Obligations imposed by the Sexual
Offences Act in relation to the Register
[26] In terms of s 47(1) a licencing
authority has an obligation not to grant a licence to or approve the
management or operation
of any entity, business concern or trade in
relation to the supervision or care of a child or a person who is
mentally disabled,
without having determined from the Registrar
whether or not the particulars of such a person have been recorded in
the Register.
[27] In terms of s 47(3) any licencing
authority who intentionally contravenes s 47 is guilty of an
offence.
[28] In terms of s 48(1) a relevant
authority may not consider an application or approve the appointment
of a person as a foster
parent, kinship care-giver, temporary safe
care-giver, an adoptive parent or curator without having determined,
by way of an application
whether or not the particulars of such a
person have been recorded in the Register.

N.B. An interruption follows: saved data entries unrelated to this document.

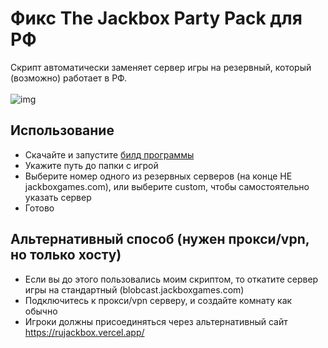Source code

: # Фикс The Jackbox Party Pack для РФ
Скрипт автоматически заменяет сервер игры на резервный, который (возможно) работает в РФ.
<br>  
![img](http://klvk.ru:727/files/6118fdaf)

## Использование
- Скачайте и запустите [билд программы](https://github.com/klovik/jackbox-ru-fixer/releases/download/1.3/jackbox_server_switch.exe)
- Укажите путь до папки с игрой
- Выберите номер одного из резервных серверов (на конце НЕ jackboxgames.com), или выберите custom, чтобы самостоятельно указать сервер
- Готово

## Альтернативный способ (нужен прокси/vpn, но только хосту)
- Если вы до этого пользовались моим скриптом, то откатите сервер игры на стандартный (blobcast.jackboxgames.com)
- Подключитесь к прокси/vpn серверу, и создайте комнату как обычно
- Игроки должны присоединяться через альтернативный сайт https://rujackbox.vercel.app/
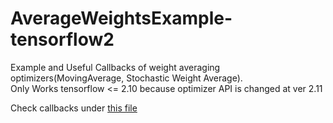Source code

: # AverageWeightsExample-tensorflow2

Example and Useful Callbacks of weight averaging optimizers(MovingAverage, Stochastic Weight Average).  
Only Works tensorflow <= 2.10 because optimizer API is changed at ver 2.11  

Check callbacks under [this file](https://github.com/dslisleedh/AverageWeightsExample-tensorflow2/blob/master/src/src_utils.py)  
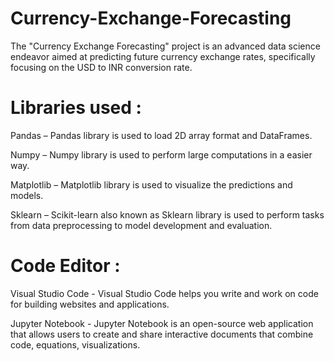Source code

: # Currency-Exchange-Forecasting 

The "Currency Exchange Forecasting" project is an advanced data science endeavor aimed at predicting future currency exchange rates, specifically focusing on the USD to INR conversion rate.

# Libraries used :

Pandas – Pandas library is used to load 2D array format and DataFrames.

Numpy – Numpy library is used to perform large computations in a easier way.

Matplotlib – Matplotlib library is used to visualize the predictions and models.

Sklearn – Scikit-learn also known as Sklearn library is used to perform tasks from data preprocessing to model development and evaluation.

# Code Editor :

Visual Studio Code - Visual Studio Code helps you write and work on code for building websites and applications.

Jupyter Notebook - Jupyter Notebook is an open-source web application that allows users to create and share interactive documents that combine code, equations, visualizations.
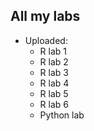 ## All my labs

* Uploaded:
    * R lab 1
    * R lab 2
    * R lab 3
    * R lab 4
    * R lab 5
    * R lab 6
    * Python lab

[29] Similarly, any relevant authority
under the circumstances as set out in s 48 who contravenes any of the
provisions of the section
is guilty of an offence.
[30] In terms of s 46 an employee in
the employ of an employer who is or was convicted of a sexual offence
against a child or a
person who is mentally disabled, or is alleged
to have committed a sexual offence against a child or a person who is
mentally disabled
and who has been dealt with in terms of ss 77(6) or
78(6) of the CPA must disclose such a conviction or finding to his
employer.
[31] A person who has been convicted
of a sexual offence against a child or a person who is mentally
handicapped, or who is alleged
to have committed a sexual offence
against a child or mentally handicapped person and has been dealt
with in terms of ss 77(6)
or 78(6) of the CPA, is under an obligation
to disclose such fact if he/she applies for a licence in terms of s
47(1) to manage
or operate any business, or entity or trade in
relation to the supervision or care of a child, or a person who is
mentally disabled.
[32] In terms of s 48(2) a person who
applies to become a foster parent, kinship care-giver, temporary safe
care-giver, an adoptive
parent or a curator, must disclose that he or
she has been convicted of a sexual offence against a child or a
person who is mentally
disabled or is alleged to have done so and has
been dealt with in terms of ss 77(6) or 78(6) of the CPA.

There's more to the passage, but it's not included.